WORK TASK: In the listing below, how many lines carry the word "security"? Reply with only the number.

THE DATA:
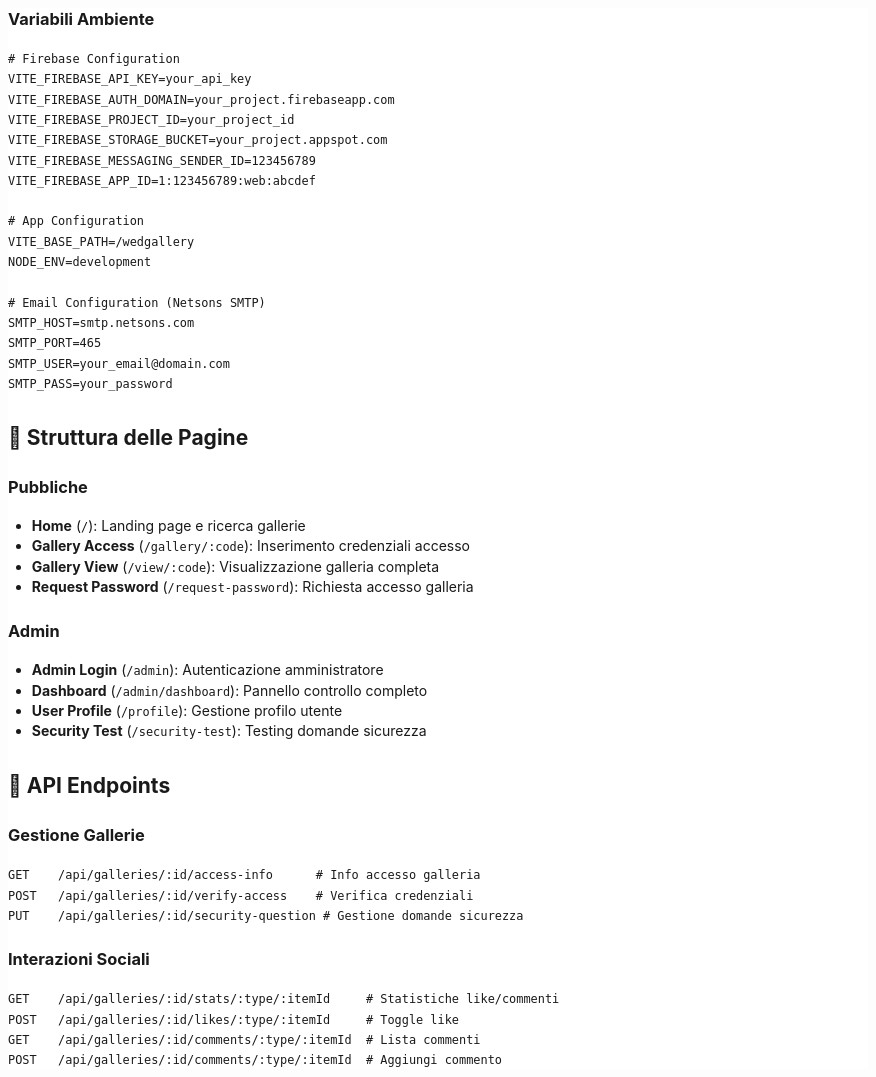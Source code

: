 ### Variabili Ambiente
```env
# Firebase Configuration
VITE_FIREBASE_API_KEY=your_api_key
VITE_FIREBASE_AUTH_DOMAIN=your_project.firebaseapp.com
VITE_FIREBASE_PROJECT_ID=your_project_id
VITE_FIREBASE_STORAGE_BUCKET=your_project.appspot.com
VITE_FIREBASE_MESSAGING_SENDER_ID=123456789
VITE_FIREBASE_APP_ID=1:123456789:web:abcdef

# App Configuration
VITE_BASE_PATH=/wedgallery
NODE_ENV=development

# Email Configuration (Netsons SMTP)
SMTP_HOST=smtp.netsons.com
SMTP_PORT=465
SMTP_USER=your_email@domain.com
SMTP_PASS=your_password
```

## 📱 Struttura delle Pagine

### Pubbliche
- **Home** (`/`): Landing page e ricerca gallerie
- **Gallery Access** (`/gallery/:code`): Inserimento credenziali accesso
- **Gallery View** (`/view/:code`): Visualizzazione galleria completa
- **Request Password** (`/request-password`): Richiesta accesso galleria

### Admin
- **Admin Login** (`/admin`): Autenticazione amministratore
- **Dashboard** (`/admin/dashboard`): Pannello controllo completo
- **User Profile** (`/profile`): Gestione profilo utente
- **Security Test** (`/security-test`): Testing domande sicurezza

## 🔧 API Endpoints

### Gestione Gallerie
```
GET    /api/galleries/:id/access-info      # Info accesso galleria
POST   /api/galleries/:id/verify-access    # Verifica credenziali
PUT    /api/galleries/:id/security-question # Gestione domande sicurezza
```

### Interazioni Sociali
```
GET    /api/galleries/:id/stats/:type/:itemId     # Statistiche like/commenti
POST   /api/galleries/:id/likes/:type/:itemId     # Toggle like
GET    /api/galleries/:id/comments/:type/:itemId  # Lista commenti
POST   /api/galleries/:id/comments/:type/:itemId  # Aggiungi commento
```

ANSWER SECTION: 2